Supplied data:
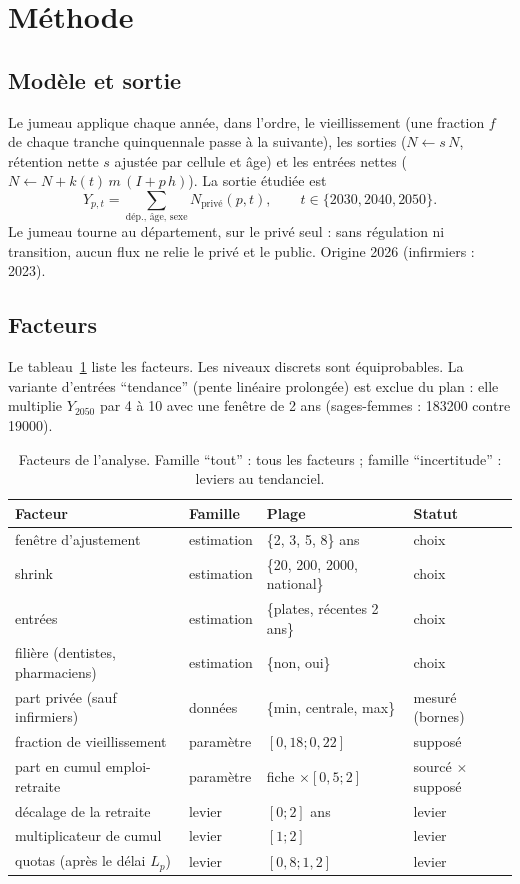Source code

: \section{Méthode}
\subsection{Modèle et sortie}
Le jumeau applique chaque année, dans l'ordre, le vieillissement (une fraction $f$ de chaque tranche quinquennale
passe à la suivante), les sorties ($N \leftarrow s\,N$, rétention nette $s$ ajustée par cellule et âge) et les
entrées nettes ($N \leftarrow N + k(t)\,m\,(I + p\,h)$). La sortie étudiée est
\[
  Y_{p,t} = \sum_{\text{dép., âge, sexe}} N_{\text{privé}}(p, t), \qquad t \in \{2030, 2040, 2050\}.
\]
Le jumeau tourne au département, sur le privé seul : sans régulation ni transition, aucun flux ne relie le privé et
le public. Origine 2026 (infirmiers : 2023).

\subsection{Facteurs}
Le tableau~\ref{a5-tab:fac} liste les facteurs. Les niveaux discrets sont équiprobables\suppose{}. La variante
d'entrées \enquote{tendance} (pente linéaire prolongée) est exclue du plan : elle multiplie $Y_{2050}$ par 4 à
10\mesure{} avec une fenêtre de 2 ans (sages-femmes : \num{183200} contre \num{19000}\mesure{}).

\begin{table}[h]\centering\small
\begin{tabular}{llll}
\toprule
Facteur & Famille & Plage & Statut \\
\midrule
fenêtre d'ajustement & estimation & \{2, 3, 5, 8\} ans & choix \\
shrink & estimation & \{20, 200, 2000, national\} & choix \\
entrées & estimation & \{plates, récentes 2 ans\} & choix \\
filière (dentistes, pharmaciens) & estimation & \{non, oui\} & choix \\
part privée (sauf infirmiers) & données & \{min, centrale, max\} & mesuré (bornes) \\
fraction de vieillissement & paramètre & $[0{,}18 ; 0{,}22]$ & supposé \\
part en cumul emploi-retraite & paramètre & fiche $\times [0{,}5 ; 2]$ & sourcé $\times$ supposé \\
décalage de la retraite & levier & $[0 ; 2]$ ans & levier \\
multiplicateur de cumul & levier & $[1 ; 2]$ & levier \\
quotas (après le délai $L_p$) & levier & $[0{,}8 ; 1{,}2]$ & levier \\
\bottomrule
\end{tabular}
\caption{Facteurs de l'analyse. Famille \enquote{tout} : tous les facteurs ; famille \enquote{incertitude} : leviers au
tendanciel.}\label{a5-tab:fac}
\end{table}

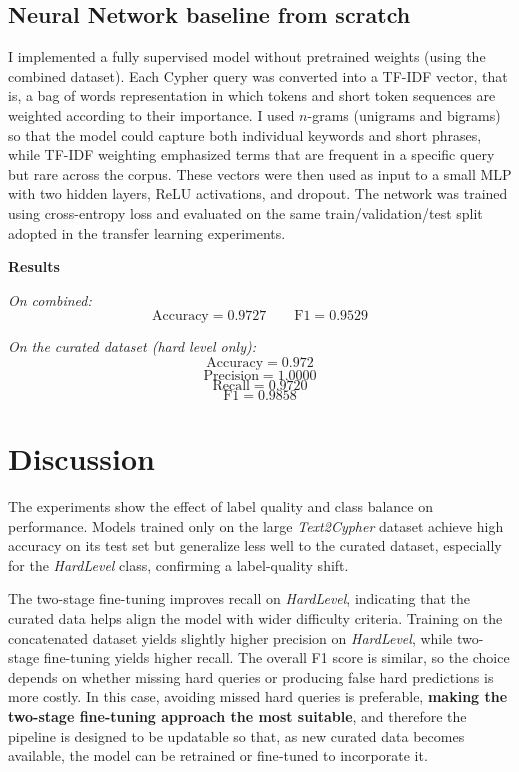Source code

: \documentclass{article}
\begin{document}
\subsection{ Neural Network baseline from scratch}

I implemented a fully supervised model without pretrained weights (using the combined dataset). Each Cypher query was converted into a TF-IDF vector, that is, a bag of words representation in which tokens and short token sequences are weighted according to their importance. I used \(n\)-grams (unigrams and bigrams) so that the model could capture both individual keywords and short phrases, while TF-IDF weighting emphasized terms that are frequent in a specific query but rare across the corpus. These vectors were then used as input to a small MLP with two hidden layers, ReLU activations, and dropout. The network was trained using cross-entropy loss and evaluated on the same train/validation/test split adopted in the transfer learning experiments.

\textbf{Results}

\textit{On combined:}
\[
\text{Accuracy} = 0.9727 \qquad \text{F1} = 0.9529
\]

\textit{On the curated dataset (hard level only):}
\[
\text{Accuracy} = 0.972
\]
\[
\text{Precision} = 1.0000
\]
\[
\text{Recall} = 0.9720
\]
\[
\text{F1} = 0.9858
\]


\section{Discussion}


The experiments show the effect of label quality and class balance on performance. Models trained only on the large \textit{Text2Cypher} dataset achieve high accuracy on its test set but generalize less well to the curated dataset, especially for the \textit{HardLevel} class, confirming a label-quality shift.

The two-stage fine-tuning improves recall on \textit{HardLevel}, indicating that the curated data helps align the model with wider difficulty criteria. Training on the concatenated dataset yields slightly higher precision on \textit{HardLevel}, while two-stage fine-tuning yields higher recall. The overall F1 score is similar, so the choice depends on whether missing hard queries or producing false hard predictions is more costly. In this case, avoiding missed hard queries is preferable, \textbf{making the two-stage fine-tuning approach the most suitable}, and therefore the pipeline is designed to be updatable so that, as new curated data becomes available, the model can be retrained or fine‑tuned to incorporate it.
\end{document}
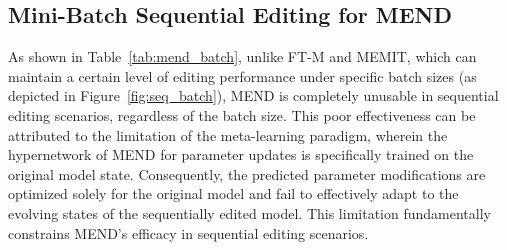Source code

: \subsection{Mini-Batch Sequential Editing for MEND}
\label{apd:mini_batch_seq}

As shown in Table~\ref{tab:mend_batch}, unlike FT-M and MEMIT, which can maintain a certain level of editing performance under specific batch sizes (as depicted in Figure~\ref{fig:seq_batch}), MEND is completely unusable in sequential editing scenarios, regardless of the batch size. 
This poor effectiveness can be attributed to the limitation of the meta-learning paradigm, wherein the hypernetwork of MEND for parameter updates is specifically trained on the original model state. 
Consequently, the predicted parameter modifications are optimized solely for the original model and fail to effectively adapt to the evolving states of the sequentially edited model.
This limitation fundamentally constrains MEND's efficacy in sequential editing scenarios.












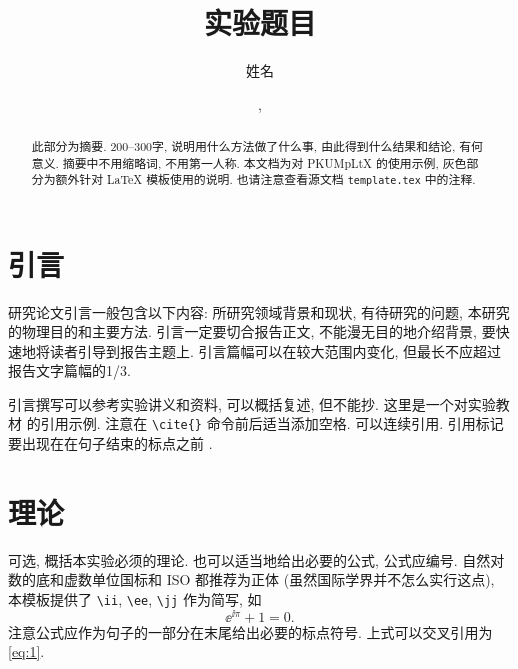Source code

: \documentclass[notofandol]{mpltx}
\newcommand{\note}[1]{{\color{gray}#1}}
\begin{document}
\title{实验题目} %
\author{姓名} %
\makeatletter\date{\mpltx@filedate, \mpltx@fileversion}\makeatother

\begin{abstract}
    此部分为摘要.
    200--300字, 说明用什么方法做了什么事, 由此得到什么结果和结论, 有何意义.
    摘要中不用缩略词, 不用第一人称.
    \note{本文档为对 \textsf{PKUMpLtX} 的使用示例, 灰色部分为额外针对 \LaTeX{} 模板使用的说明.
        也请注意查看源文档 \texttt{template.tex} 中的注释.}
\end{abstract}

\maketitle

\section{引言}

研究论文引言一般包含以下内容:
所研究领域背景和现状,
有待研究的问题,
本研究的物理目的和主要方法.
引言一定要切合报告正文, 不能漫无目的地介绍背景, 要快速地将读者引导到报告主题上.
引言篇幅可以在较大范围内变化, 但最长不应超过报告文字篇幅的1/3.

引言撰写可以参考实验讲义和资料, 可以概括复述, 但不能抄.
\note{这里是一个对实验教材 \cite{jindaishiyan} 的引用示例.}
\note{注意在 \texttt{\textbackslash{}cite\{\}} 命令前后适当添加空格.
    可以连续引用.
    引用标记要出现在在句子结束的标点之前 \cite{jindaishiyan,zamojski2007deep}.}

\section{理论}\label{sec:theory}

可选, 概括本实验必须的理论.
也可以适当地给出必要的公式, 公式应编号.
\note{自然对数的底和虚数单位国标和 ISO 都推荐为正体 (虽然国际学界并不怎么实行这点), 本模板提供了 \texttt{\textbackslash{}ii}, \texttt{\textbackslash{}ee}, \texttt{\textbackslash{}jj} 作为简写, 如
    \begin{equation}\label{eq:1}
        \ee^{\ii\pi}+1=0.
    \end{equation}
    注意公式应作为句子的一部分在末尾给出必要的标点符号.
    上式可以交叉引用为\autoref{eq:1}.}
\end{document}
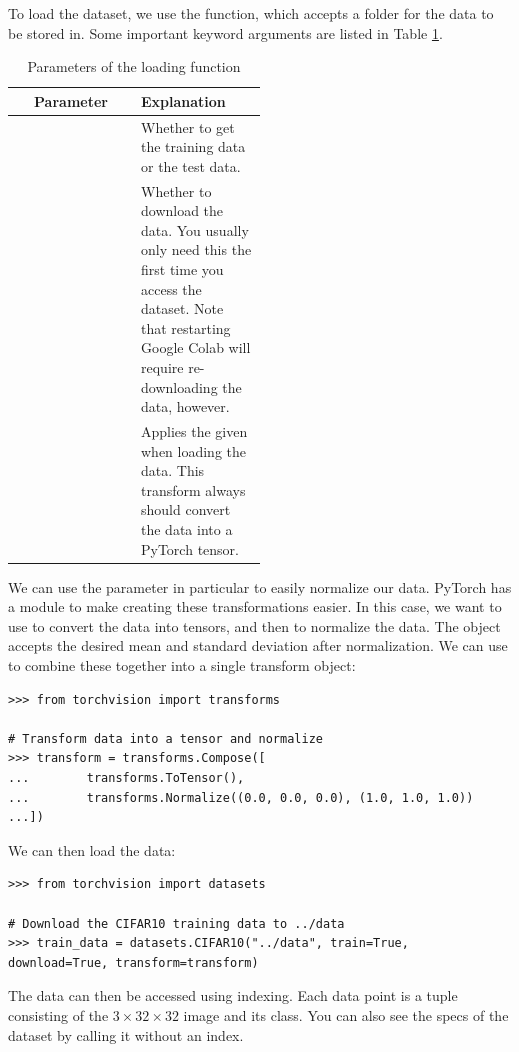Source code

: To load the dataset, we use the  function, which accepts a folder for the data to be stored in.
Some important keyword arguments are listed in Table \ref{table:deeplearning:download_data}.
\begin{table}[H]
	\centering
	\begin{tabular}{c|p{0.5\linewidth}}
	Parameter & Explanation \\
	\hline
	\li{train} & Whether to get the training data or the test data.\\
	\li{download} & Whether to download the data.
	You usually only need this the first time you access the dataset.
	Note that restarting Google Colab will require re-downloading the data, however.\\
	\li{transform} & Applies the given \li{transform} when loading the data.
	This transform always should convert the data into a PyTorch tensor.
	\end{tabular}
	\caption{Parameters of the  loading function}\label{table:deeplearning:download_data}
\end{table}
We can use the  parameter in particular to easily normalize our data.
PyTorch has a module  to make creating these transformations easier.
In this case, we want to use  to convert the data into tensors, and then  to normalize the data.
The  object accepts the desired mean and standard deviation after normalization.
We can use  to combine these together into a single transform object:
\begin{lstlisting}
>>> from torchvision import transforms

# Transform data into a tensor and normalize
>>> transform = transforms.Compose([
...        transforms.ToTensor(),
...        transforms.Normalize((0.0, 0.0, 0.0), (1.0, 1.0, 1.0))
...])
\end{lstlisting}
We can then load the data:
\begin{lstlisting}
>>> from torchvision import datasets

# Download the CIFAR10 training data to ../data
>>> train_data = datasets.CIFAR10("../data", train=True, download=True, transform=transform)
\end{lstlisting}
The data can then be accessed using indexing.
Each data point is a tuple consisting of the $3\times32\times32$ image and its class.
You can also see the specs of the dataset by calling it without an index.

Exercise instructions:
Above are the records. Copy the lines beginning at the one that has "t), \qquad t" and ending with the one that has "(pente linéaire prolongée)", unchanged.

Exercise solution:
  Y_{p,t} = \sum_{\text{dép., âge, sexe}} N_{\text{privé}}(p, t), \qquad t \in \{2030, 2040, 2050\}.
\]
Le jumeau tourne au département, sur le privé seul : sans régulation ni transition, aucun flux ne relie le privé et
le public. Origine 2026 (infirmiers : 2023).

\subsection{Facteurs}
Le tableau~\ref{a5-tab:fac} liste les facteurs. Les niveaux discrets sont équiprobables\suppose{}. La variante
d'entrées \enquote{tendance} (pente linéaire prolongée) est exclue du plan : elle multiplie $Y_{2050}$ par 4 à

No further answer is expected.